Après la veuve qui vend de l’herbe pour garder son train de vie (Weeds), après le petit prof de sciences gravement malade qui fabrique de la méthamphétamine pour payer ses soins et subvenir aux soins de sa famille (Breaking Bad)... Voici Ray Drucker, prof et coach de basket par défaut, après avoir loupé sa carrière de sportif professionnel. Sa vie ? Toute aussi loupée. Son équipe de basket ? Dernière au championnat. Sa maison ? Détruite partiellement dans un incendie due à sa négligence.Ses enfants ? Deux jumeaux ados gothiques en surpoids.Son boulot ? Sur la sellette.Son ex-femme ? Remariée à un beaucoup plus moche mais surtout bien plus riche que lui.Même son voisin est un avocat procédurier qui ne cesse de le harceler de plaintes.
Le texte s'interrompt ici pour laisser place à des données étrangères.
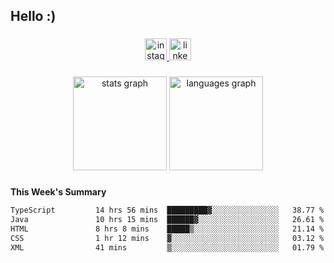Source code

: <h2 align="left">Hello :)</h2>

###

<div align="center">
  <a href="https://www.instagram.com/sebi.klaus/" target="_blank">
    <img src="https://img.shields.io/static/v1?message=Instagram&logo=instagram&label=&color=E4405F&logoColor=white&labelColor=&style=for-the-badge" height="35" alt="instagram logo"  />
  </a>
  <a href="https://www.linkedin.com/in/sebastian-klaus-3aa64720b/" target="_blank">
    <img src="https://img.shields.io/static/v1?message=LinkedIn&logo=linkedin&label=&color=0077B5&logoColor=white&labelColor=&style=for-the-badge" height="35" alt="linkedin logo"  />
  </a>
</div>

###

<div align="center">
  <img src="https://github-readme-stats.vercel.app/api?username=IYourSunshineI&hide_title=false&hide_rank=false&show_icons=true&include_all_commits=true&count_private=true&disable_animations=false&theme=dracula&locale=en&hide_border=false&order=1" height="150" alt="stats graph"  />
  <img src="https://github-readme-stats.vercel.app/api/top-langs?username=IYourSunshineI&locale=en&hide_title=false&layout=compact&card_width=320&langs_count=5&theme=dracula&hide_border=false&order=2" height="150" alt="languages graph"  />
</div>

###

**This Week's Summary**
<!--START_SECTION:waka-->

```txt
TypeScript         14 hrs 56 mins  █████████▓░░░░░░░░░░░░░░░   38.77 %
Java               10 hrs 15 mins  ██████▓░░░░░░░░░░░░░░░░░░   26.61 %
HTML               8 hrs 8 mins    █████▒░░░░░░░░░░░░░░░░░░░   21.14 %
CSS                1 hr 12 mins    ▓░░░░░░░░░░░░░░░░░░░░░░░░   03.12 %
XML                41 mins         ▒░░░░░░░░░░░░░░░░░░░░░░░░   01.79 %
```

<!--END_SECTION:waka-->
La seule solution qu’il trouve pour se sortir de cette situation est de vendre ses charmes. Aidé (souvent très maladroitement) par Tanya (Jane Adams), sa maquerelle sensée lui trouver des clientes, cette collaboration professionnelle ne se fera pas sans heurt.
Ray est interprété par le très charmant Thomas Jane (déjà vu dans The mist, Punisher, The Dreamcatcher ou Peur Bleue entre autre...), humble mais poisseux jusqu’à la moelle, il aime à se définir ainsi :« Je suis juste un mec normal. Qui fait des trucs normaux. »Avant de rajouter :« Commercialise moi comme ça. »
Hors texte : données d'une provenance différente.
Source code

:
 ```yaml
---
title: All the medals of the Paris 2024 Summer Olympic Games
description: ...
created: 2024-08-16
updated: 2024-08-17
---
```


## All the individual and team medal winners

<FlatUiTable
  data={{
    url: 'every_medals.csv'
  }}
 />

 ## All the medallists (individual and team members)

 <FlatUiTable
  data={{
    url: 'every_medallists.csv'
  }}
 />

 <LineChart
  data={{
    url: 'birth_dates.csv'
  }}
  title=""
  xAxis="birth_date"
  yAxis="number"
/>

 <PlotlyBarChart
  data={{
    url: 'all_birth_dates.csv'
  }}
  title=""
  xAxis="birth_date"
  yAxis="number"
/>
Le générique reste toujours somptueux (marque de fabrique de HBO), les personnages sont on ne peut plus attachants. Certes, ça prend quelques épisodes pour se mettre en place. Ne vous attendez pas à un rythme effréné, une cliente ou une situation par épisode. Ici, on prend son temps, rien n’est facile, Ray croule sous les ennuis et sa vocation est tout sauf facile. Quelques scènes hot mais difficile d’y couper vu le sujet, HBO tient là son Californication, la réponse du berger à la bergère.
La première saison vient de se terminer aux Etats-Unis et ô joie suprême, il y en aura une seconde. Reste plus qu’à patienter.